Women not being able to vote being a niche idea in the US is because a cultural battle was fought and won over it. Thats why 98% of people don't question it.

If the right wins the trans "war" in 60 years people will look back and say how the right side won and how quickly everyone fell into line. They get broad strokes. And someone then will say thats because 2023 is more homogeneous in views than 2083. Not realising that battleground is why homogeneity emerged.

If the right wins the trans "war" in 60 years people will look back and say how the right side won and how quickly everyone fell into line.

That's not going to happen. If the trans side loses the whole thing is getting memory holed. Best case scenario we'll be talking about it like we do about lobotomies as "bad thing crazy doctors were doing", not as something intimately connected to the progressive movement. Worst case scenario the whole thing is getting pinned on the right ("in Iran the government was forcing gay people to transition, and even in the west we had a movement trying to promote transition for gender non-conforming people") the same way eugenics is nowadays, and the only people knowing this is ass backwards will be a bunch of internet contrarians.

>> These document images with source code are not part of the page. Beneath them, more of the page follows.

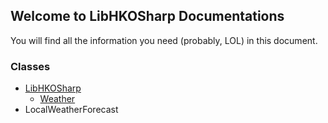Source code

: ## Welcome to LibHKOSharp Documentations

You will find all the information you need (probably, LOL) in this document.

### Classes

* [LibHKOSharp](LibHKOSharp)
  * [Weather](LibHKOSharp_Weather)
* LocalWeatherForecast
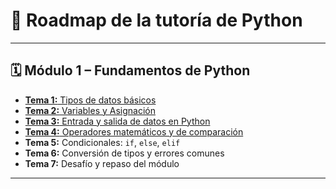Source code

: # 🚣️ Roadmap de la tutoría de Python

---

## 🗓️ Módulo 1 – Fundamentos de Python

* [**Tema 1:** Tipos de datos básicos](./1-Fundamentos/1_TiposDatosBasicos/README.md)
* [**Tema 2:** Variables y Asignación](./1-Fundamentos/2_VariablesAsignacion/README.md)
* [**Tema 3:** Entrada y salida de datos en Python](./1-Fundamentos/3_EntradaSalida/README.md)
* [**Tema 4:** Operadores matemáticos y de comparación](./1-Fundamentos/4_OperadoresMatematicosComparacion/README.md)
* **Tema 5:** Condicionales: `if`, `else`, `elif`
* **Tema 6:** Conversión de tipos y errores comunes
* **Tema 7:** Desafío y repaso del módulo

---

<!-- ## 🗓️ Módulo 2 – Control de flujo y estructuras de datos

* **Tema 8:** Bucles `while`: repeticiones controladas
* **Tema 9:** Bucles `for` y la función `range()`
* **Tema 10:** Listas: creación, acceso, modificación y métodos básicos
* **Tema 11:** Tuplas y diferencias con listas
* **Tema 12:** Diccionarios: claves, valores y acceso
* **Tema 13:** Conjuntos (`set`) y operaciones con conjuntos
* **Tema 14:** Desafío del módulo: simulación con estructuras de datos

---

## 🗓️ Módulo 3 – Funciones y módulos

* **Tema 15:** ¿Qué es una función? Cómo definir y llamar funciones
* **Tema 16:** Parámetros y retorno de valores (`return`)
* **Tema 17:** Funciones integradas y funciones anidadas
* **Tema 18:** Alcance de variables (local vs global)
* **Tema 19:** Módulos en Python: importar y usar librerías (`math`, `random`)
* **Tema 20:** Crear tus propios módulos
* **Tema 21:** Desafío: proyecto usando funciones

---

## 🗓️ Módulo 4 – Archivos y manejo de errores

* **Tema 22:** Lectura y escritura de archivos (`.txt`)
* **Tema 23:** Modo lectura, escritura y append
* **Tema 24:** Uso de `with open()`
* **Tema 25:** Manejo de errores con `try`, `except`
* **Tema 26:** Validaciones básicas de entrada del usuario
* **Tema 27:** Introducción a depuración de errores
* **Tema 28:** Desafío del módulo: app de notas o gestor de tareas simple

---

## 🗓️ Módulo 5 – Programación orientada a objetos

* **Tema 29:** ¿Qué es la POO? Clases y objetos
* **Tema 30:** Métodos y atributos
* **Tema 31:** `__init__`, el constructor
* **Tema 32:** Herencia entre clases
* **Tema 33:** Encapsulamiento y propiedades
* **Tema 34:** Métodos especiales (`__str__`, `__repr__`)
* **Tema 35:** Desafío: sistema de usuarios o inventario con clases

---

## 🗓️ Módulo 6 – Nivel intermedio

* **Tema 36:** List comprehension y dict comprehension
* **Tema 37:** Expresiones lambda
* **Tema 38:** Funciones `map`, `filter` y `reduce`
* **Tema 39:** Decoradores (introducción)
* **Tema 40:** Manejo de fechas con `datetime`
* **Tema 41:** Generadores e iteradores
* **Tema 42:** Desafío: mini-analizador de texto

---

## 🗓️ Módulo 7 – Proyecto final e introducción a herramientas útiles

* **Tema 43:** Estructura de un proyecto en Python
* **Tema 44:** Instalación y uso de librerías con `pip`
* **Tema 45:** Buenas prácticas: PEP8, comentarios, documentación
* **Tema 46:** Pruebas básicas (`assert`, `try-except`)
* **Tema 47:** Proyecto final parte 1
* **Tema 48:** Proyecto final parte 2
* **Tema 49:** Presentación del proyecto final y conclusiones -->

That's not going to happen. If the trans side loses the whole thing is getting memory holed

Might be naive, but I don't think things like that can get memory-holed.

The fucking President met with Dylan Mulvaney, on HD video, visible from the little clairvoyant in everyone's pocket. It's over.

The fucking President met with Dylan Mulvaney, on HD video, visible from the little clairvoyant in everyone's pocket. It's over.

Sure, and in 2083 this will get the same treatment as the "Democrats" in the KKK

(Byrd), and the ones who opposed the Civil Rights Act of 1964, and the ones who voted to expand slavery into every new state at the 1860 Democratic Convention. To wit, "Those were actually Republicans."